Еще один мой друг, МИША РОМАДИН, удивительно красивый человек, обладая мощным художественным талантом, бурно воплощал его в живописи, графике, в кино. Миша пошел в искусстве своим путем, порой вступая в конфликт с отцом – признанным корифеем реалистической живописи. В быту мы общались с ним самым обычным способом: просто выпивали рюмку, чтобы легче было жить. Память о Мише я бережно храню в душе.
В мастерских на станции Челюскинская произошла очень важная для меня встреча – с ГЕНОЙ ТРОШКОВЫМ – оригинальнейшим художником, замечательным офортистом, поэтом и пишущим человеком. Он потратил немало времени, чтобы привадить меня к офортному делу, которому в дальнейшем я отдал много сил. При работе над офортом охватывает ни с чем не сравнимый азарт. Офорт дает возможность взглянуть на себя со стороны и оценить собственную работу с позиции взыскательного зрителя. Напечатанная вещь становится как бы отдельным произведением, уже не зависящим от автора.

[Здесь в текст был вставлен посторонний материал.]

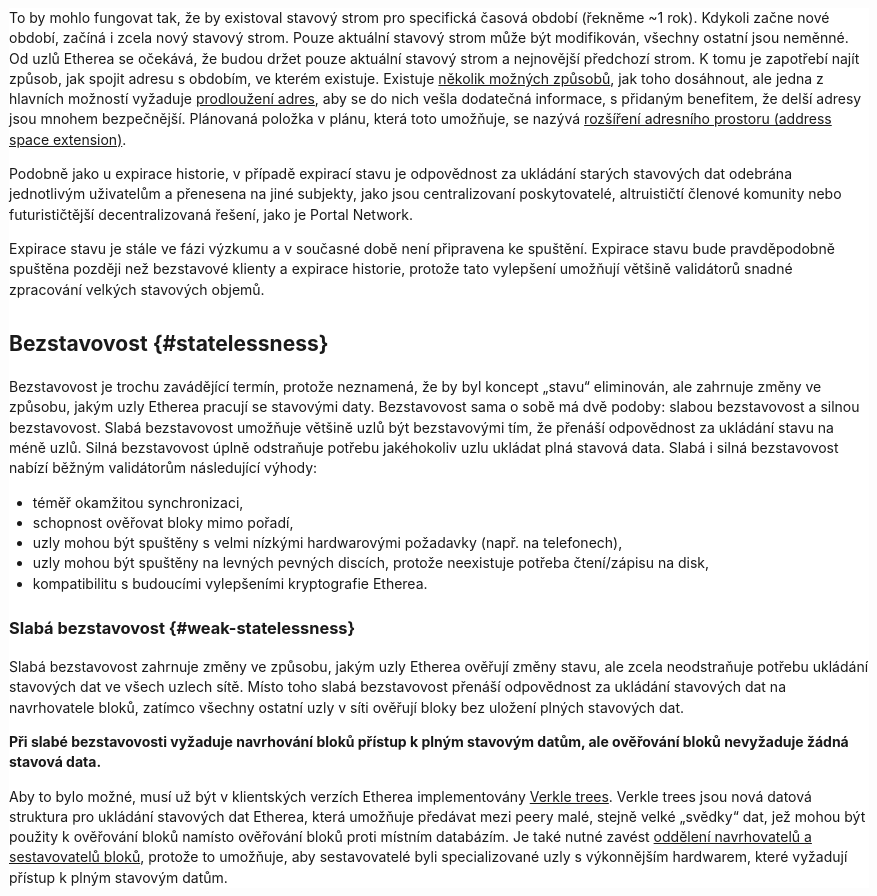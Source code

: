 To by mohlo fungovat tak, že by existoval stavový strom pro specifická časová období (řekněme ~1 rok). Kdykoli začne nové období, začíná i zcela nový stavový strom. Pouze aktuální stavový strom může být modifikován, všechny ostatní jsou neměnné. Od uzlů Etherea se očekává, že budou držet pouze aktuální stavový strom a nejnovější předchozí strom. K tomu je zapotřebí najít způsob, jak spojit adresu s obdobím, ve kterém existuje. Existuje [několik možných způsobů](https://ethereum-magicians.org/t/types-of-resurrection-metadata-in-state-expiry/6607), jak toho dosáhnout, ale jedna z hlavních možností vyžaduje [prodloužení adres](https://ethereum-magicians.org/t/increasing-address-size-from-20-to-32-bytes/5485), aby se do nich vešla dodatečná informace, s přidaným benefitem, že delší adresy jsou mnohem bezpečnější. Plánovaná položka v plánu, která toto umožňuje, se nazývá [rozšíření adresního prostoru (address space extension)](https://ethereum-magicians.org/t/increasing-address-size-from-20-to-32-bytes/5485).

Podobně jako u expirace historie, v případě expirací stavu je odpovědnost za ukládání starých stavových dat odebrána jednotlivým uživatelům a přenesena na jiné subjekty, jako jsou centralizovaní poskytovatelé, altruističtí členové komunity nebo futurističtější decentralizovaná řešení, jako je Portal Network.

Expirace stavu je stále ve fázi výzkumu a v současné době není připravena ke spuštění. Expirace stavu bude pravděpodobně spuštěna později než bezstavové klienty a expirace historie, protože tato vylepšení umožňují většině validátorů snadné zpracování velkých stavových objemů.

## Bezstavovost {#statelessness}

Bezstavovost je trochu zavádějící termín, protože neznamená, že by byl koncept „stavu“ eliminován, ale zahrnuje změny ve způsobu, jakým uzly Etherea pracují se stavovými daty. Bezstavovost sama o sobě má dvě podoby: slabou bezstavovost a silnou bezstavovost. Slabá bezstavovost umožňuje většině uzlů být bezstavovými tím, že přenáší odpovědnost za ukládání stavu na méně uzlů. Silná bezstavovost úplně odstraňuje potřebu jakéhokoliv uzlu ukládat plná stavová data. Slabá i silná bezstavovost nabízí běžným validátorům následující výhody:

- téměř okamžitou synchronizaci,
- schopnost ověřovat bloky mimo pořadí,
- uzly mohou být spuštěny s velmi nízkými hardwarovými požadavky (např. na telefonech),
- uzly mohou být spuštěny na levných pevných discích, protože neexistuje potřeba čtení/zápisu na disk,
- kompatibilitu s budoucími vylepšeními kryptografie Etherea.

### Slabá bezstavovost {#weak-statelessness}

Slabá bezstavovost zahrnuje změny ve způsobu, jakým uzly Etherea ověřují změny stavu, ale zcela neodstraňuje potřebu ukládání stavových dat ve všech uzlech sítě. Místo toho slabá bezstavovost přenáší odpovědnost za ukládání stavových dat na navrhovatele bloků, zatímco všechny ostatní uzly v síti ověřují bloky bez uložení plných stavových dat.

**Při slabé bezstavovosti vyžaduje navrhování bloků přístup k plným stavovým datům, ale ověřování bloků nevyžaduje žádná stavová data.**

Aby to bylo možné, musí už být v klientských verzích Etherea implementovány [Verkle trees](/roadmap/verkle-trees/). Verkle trees jsou nová datová struktura pro ukládání stavových dat Etherea, která umožňuje předávat mezi peery malé, stejně velké „svědky“ dat, jež mohou být použity k ověřování bloků namísto ověřování bloků proti místním databázím. Je také nutné zavést [oddělení navrhovatelů a sestavovatelů bloků](/roadmap/pbs/), protože to umožňuje, aby sestavovatelé byli specializované uzly s výkonnějším hardwarem, které vyžadují přístup k plným stavovým datům.
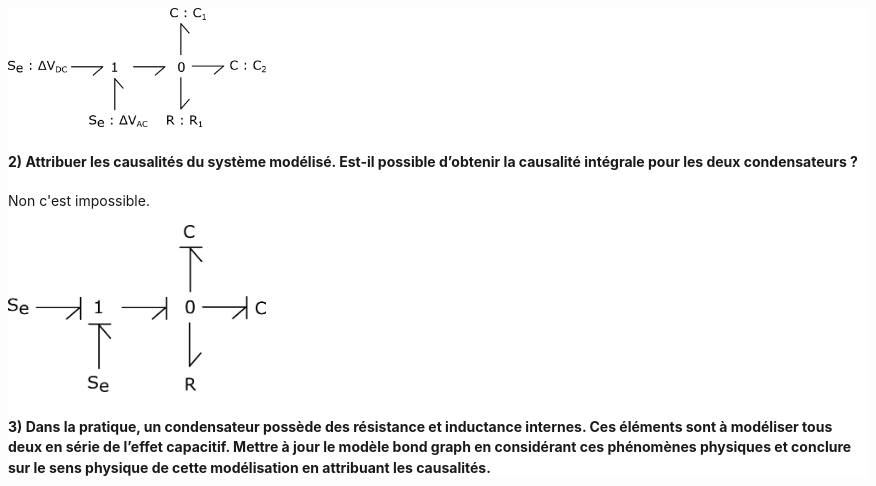 <img src="../img/chap4_correction_5.2.1.1.png" alt="chap4_correction_5.2.1.1.png" width="30%">

#### 2) Attribuer les causalités du système modélisé. Est-il possible d’obtenir la causalité intégrale pour les deux condensateurs ?

Non c'est impossible. 

<img src="../img/chap4_correction_5.2.1.2.png" alt="chap4_correction_5.2.1.2.png" width="30%">


#### 3) Dans la pratique, un condensateur possède des résistance et inductance internes. Ces éléments sont à modéliser tous deux en série de l’effet capacitif. Mettre à jour le modèle bond graph en considérant ces phénomènes physiques et conclure sur le sens physique de cette modélisation en attribuant les causalités.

Позже в мою жизнь вошло еще одно поколение архитекторов, решивших заниматься театральным делом. Это Сергей Бархин, Михаил Аникст, Стас Морозов и Сергей Резников.
С СЕРЕЖЕЙ БАРХИНЫМ мы дружили около пятидесяти лет… Мне приятно вспоминать его слова.

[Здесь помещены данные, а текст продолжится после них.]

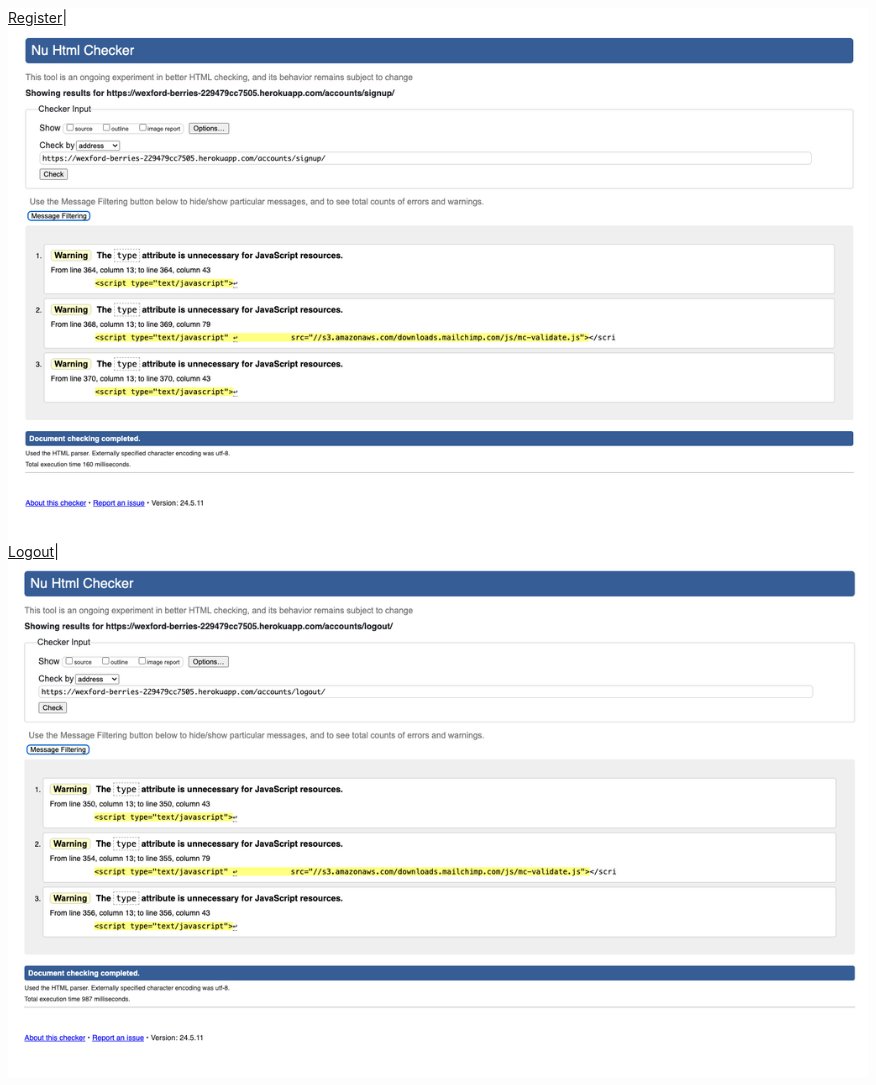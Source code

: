 [Register](https://validator.w3.org/nu/?doc=https%3A%2F%2Fwexford-berries-229479cc7505.herokuapp.com%2Faccounts%2Fsignup%2F)|![W3C validation screenshot sign up page](/documentation/w3c_html/w3c-html-signup.png)
[Logout](https://validator.w3.org/nu/?doc=https%3A%2F%2Fwexford-berries-229479cc7505.herokuapp.com%2Faccounts%2Flogout%2F)|![W3C validation screenshot logout page](/documentation/w3c_html/w3c-html-logout.png)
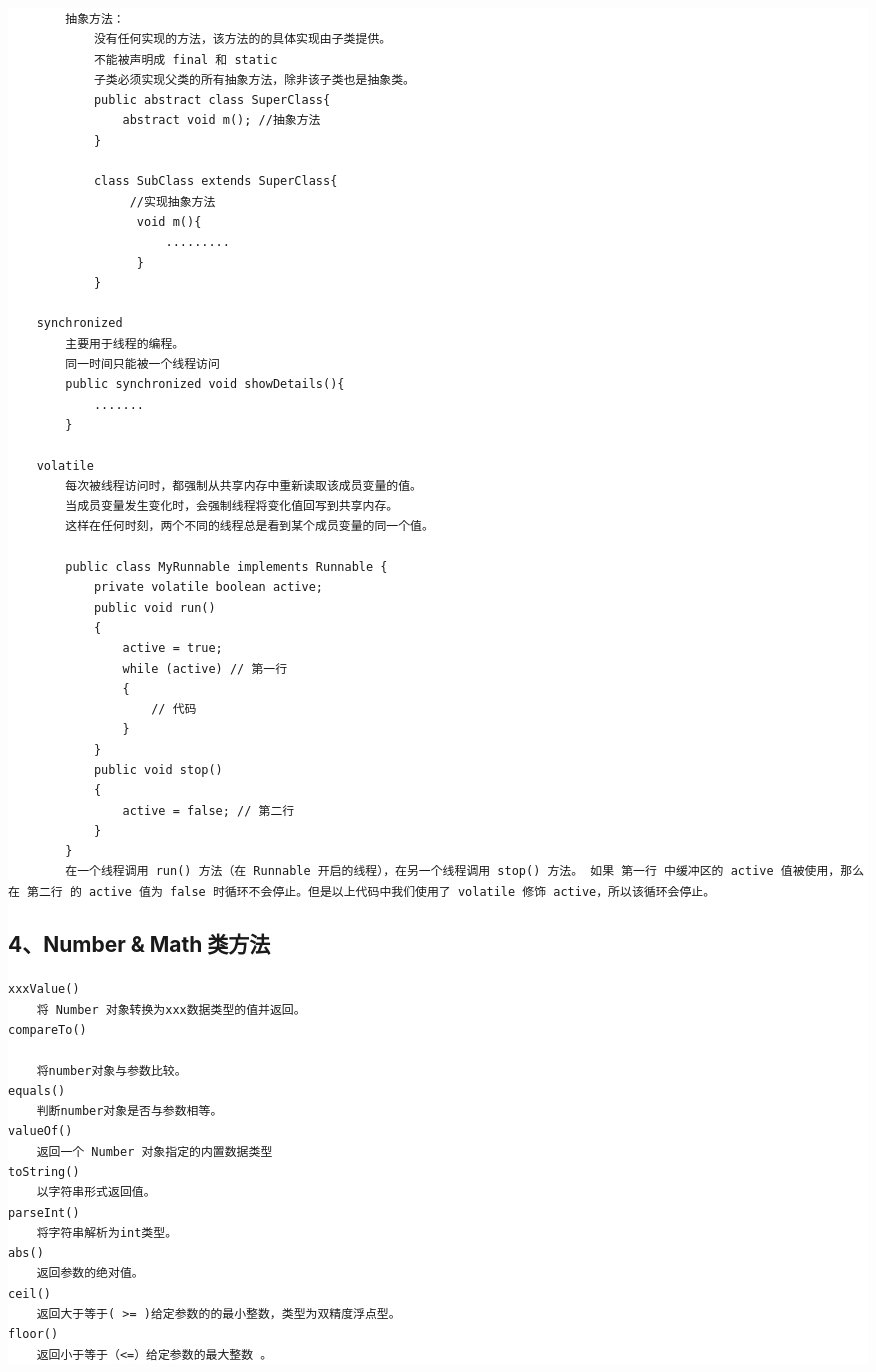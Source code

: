 			抽象方法：
				没有任何实现的方法，该方法的的具体实现由子类提供。
				不能被声明成 final 和 static
				子类必须实现父类的所有抽象方法，除非该子类也是抽象类。
				public abstract class SuperClass{
				    abstract void m(); //抽象方法
				}
				 
				class SubClass extends SuperClass{
				     //实现抽象方法
				      void m(){
				          .........
				      }
				}

		synchronized 
			主要用于线程的编程。
			同一时间只能被一个线程访问
			public synchronized void showDetails(){
				.......
			} 

		volatile
			每次被线程访问时，都强制从共享内存中重新读取该成员变量的值。
			当成员变量发生变化时，会强制线程将变化值回写到共享内存。
			这样在任何时刻，两个不同的线程总是看到某个成员变量的同一个值。

			public class MyRunnable implements Runnable {
			    private volatile boolean active;
			    public void run()
			    {
			        active = true;
			        while (active) // 第一行
			        {
			            // 代码
			        }
			    }
			    public void stop()
			    {
			        active = false; // 第二行
			    }
			}
			在一个线程调用 run() 方法（在 Runnable 开启的线程），在另一个线程调用 stop() 方法。 如果 第一行 中缓冲区的 active 值被使用，那么在 第二行 的 active 值为 false 时循环不会停止。但是以上代码中我们使用了 volatile 修饰 active，所以该循环会停止。

## 4、Number & Math 类方法
	xxxValue()
		将 Number 对象转换为xxx数据类型的值并返回。
	compareTo()
		
		将number对象与参数比较。
	equals()
		判断number对象是否与参数相等。
	valueOf()
		返回一个 Number 对象指定的内置数据类型
	toString()
		以字符串形式返回值。
	parseInt()
		将字符串解析为int类型。
	abs()
		返回参数的绝对值。
	ceil()
		返回大于等于( >= )给定参数的的最小整数，类型为双精度浮点型。
	floor()
		返回小于等于（<=）给定参数的最大整数 。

Когда в 1960-е годы Борис Асафович Мессерер сделал “Подпоручика Киже”, “Сирано де Бержерака” и “Кармен” и я увидел все спектакли, мне захотелось в жизни только одного – стать Борисом Мессерером-художником. Много лет спустя Борис Асафович взял меня в свою машину в Челюскинскую, где мы работали два месяца над офортами и литографиями. Туда приезжала Белла Ахатовна. И они оба приняли меня в пантеон своих друзей. Я часто бывал за столом этого дома – эпицентра московской жизни художников, поэтов и артистов и с благодарностью вспоминаю эти счастливые дни.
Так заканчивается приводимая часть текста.